This comes over pretty agressive.  Please explain how making the
layout match how the code actually is used vs the previous separation
that is actively misleading and confused multiple people is "foolishness".
Christoph Hellwig July 22, 2019, 9:37 a.m. UTC | #6
Looks good modulo any potential kerneldoc issues for which I'm not
the expert:

Reviewed-by: Christoph Hellwig <hch@lst.de>
Matthew Wilcox July 22, 2019, 11:08 a.m. UTC | #7
On Sun, Jul 21, 2019 at 10:13:45PM -0700, Ira Weiny wrote:
> On Sun, Jul 21, 2019 at 09:02:04AM -0700, Matthew Wilcox wrote:
> > On Fri, Jul 19, 2019 at 12:29:53PM -0700, Ralph Campbell wrote:
> > > Struct page for ZONE_DEVICE private pages uses the page->mapping and
> > > and page->index fields while the source anonymous pages are migrated to
> > > device private memory.
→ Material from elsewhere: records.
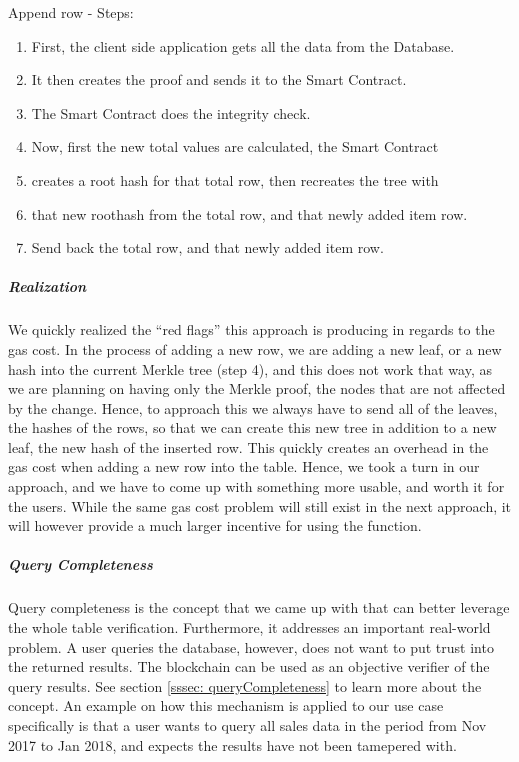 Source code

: Append row - Steps:
\begin{enumerate}
\item First, the client side application gets all the data from the Database.
\item It then creates the proof and sends it to the Smart Contract.
\item The Smart Contract does the integrity check. 
\item Now, first the new total values are calculated, the Smart Contract 
\item creates a root hash for that total row, then recreates the tree with 
\item that new roothash from the total row, and that newly added item row. 
\item Send back the total row, and that newly added item row. 
\end{enumerate}

\subparagraph{Realization}

We quickly realized the “red flags” this approach is producing in regards to the gas cost. In the process of adding a new row, we are adding a new leaf, or a new hash into the current Merkle tree (step 4), and this does not work that way, as we are planning on having only the Merkle proof, the nodes that are not affected by the change. Hence, to approach this we always have to send all of the leaves, the hashes of the rows, so that we can create this new tree in addition to a new leaf, the new hash of the inserted row. This quickly creates an overhead in the gas cost when adding a new row into the table. Hence, we took a turn in our approach, and we have to come up with something more usable, and worth it for the users. While the same gas cost problem will still exist in the next approach, it will however provide a much larger incentive for using the function. 

\subparagraph{Query Completeness}

Query completeness is the concept that we came up with that can better leverage the whole table verification. Furthermore, it addresses an important real-world problem. A user queries the database, however, does not want to put trust into the returned results. The blockchain can be used as an objective verifier of the query results. See section \ref{sssec: queryCompleteness} to learn more about the concept. An example on how this mechanism is applied to our use case specifically is that a user wants to query all sales data in the period from Nov 2017 to Jan 2018, and expects the results have not been tamepered with.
This is so rmap_walk() can find the page when
> > > migrating the ZONE_DEVICE private page back to system memory.
> > > ZONE_DEVICE pmem backed fsdax pages also use the page->mapping and
> > > page->index fields when files are mapped into a process address space.
> > > 
> > > Restructure struct page and add comments to make this more clear.
> > 
> > NAK.  I just got rid of this kind of foolishness from struct page,
> > and you're making it harder to understand, not easier.  The comments
> > could be improved, but don't lay it out like this again.
> 
> Was V1 of Ralphs patch ok?  It seemed ok to me.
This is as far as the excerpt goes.